`entry._get_string_field` fails if `key` contains a double quote due to missing XPath escaping

[shadow1runner]

This is closely related to the subject discussed in #123 and the corresponding PR #204 and appeared in downstream jampe/kp2bw#10.

The issue in entry.py are threefold:

• pykeepass/pykeepass/entry.py

  Line 80 in 9f517fe

  field = self._xpath('String/Key[text()="{}"]/../Value'.format(key), first=True)

• pykeepass/pykeepass/entry.py

  Line 85 in 9f517fe

  field = self._xpath('String/Key[text()="{}"]/..'.format(key), first=True)

• pykeepass/pykeepass/entry.py

  Line 248 in 9f517fe

  prop = self._xpath('String/Key[text()="{}"]/..'.format(key), first=True)

which all boil down do the fact, that using the latter as an example, the given key is not properly escaped:

prop = self._xpath('String/Key[text()="{}"]/..'.format(key), first=True)
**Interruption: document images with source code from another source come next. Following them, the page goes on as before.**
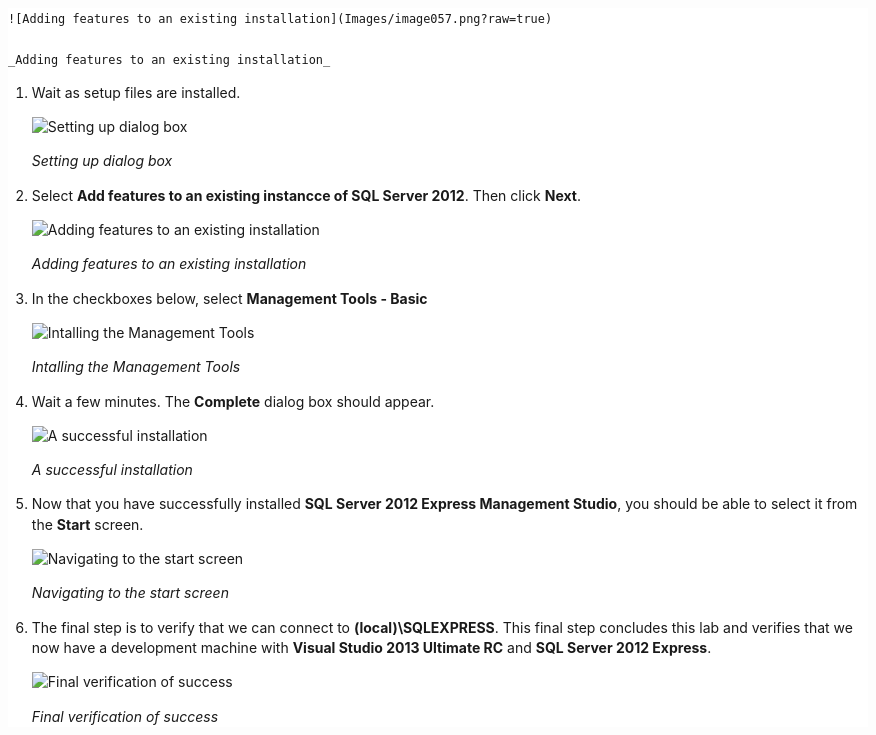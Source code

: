 	![Adding features to an existing installation](Images/image057.png?raw=true)

	_Adding features to an existing installation_

1. Wait as setup files are installed.

	![Setting up dialog box](Images/image059.png?raw=true)

	_Setting up dialog box_

1. Select **Add features to an existing instancce of SQL Server 2012**. Then click **Next**.

	![Adding features to an existing installation](Images/image061.png?raw=true)

	_Adding features to an existing installation_

1. In the checkboxes below, select **Management Tools - Basic**

	![Intalling the Management Tools](Images/image063.png?raw=true)

	_Intalling the Management Tools_

1. Wait a few minutes. The **Complete** dialog box should appear.

	![A successful installation](Images/image065.png?raw=true)

	_A successful installation_

1. Now that you have successfully installed **SQL Server 2012 Express Management Studio**, you should be able to select it from the **Start** screen.

	![Navigating to the start screen](Images/image067.png?raw=true)

	_Navigating to the start screen_

1. The final step is to verify that we can connect to **(local)\SQLEXPRESS**. This final step concludes this lab and verifies that we now have a development machine with **Visual Studio 2013 Ultimate RC** and **SQL Server 2012 Express**.

	![Final verification of success](Images/image069.png?raw=true)

	_Final verification of success_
Now @Evidlo already mentioned the possibility of using a simple escape method for this purpose; however, I assume there will be more of these xpath related issues which makes me wondering whether you guys think that it's time that #204 gets merged? As far as I see it doesn't fix the issues outlined here, but it lays the required foundation to do so

Thanks

[smithfred]

Can Evidlo's referenced function be used for now while other fixes are worked on, since this is a crashing bug for consuming applications if the user tries to use quotation marks in various places, and the bug's been around for at least 2.5 years now per the git blame of the above.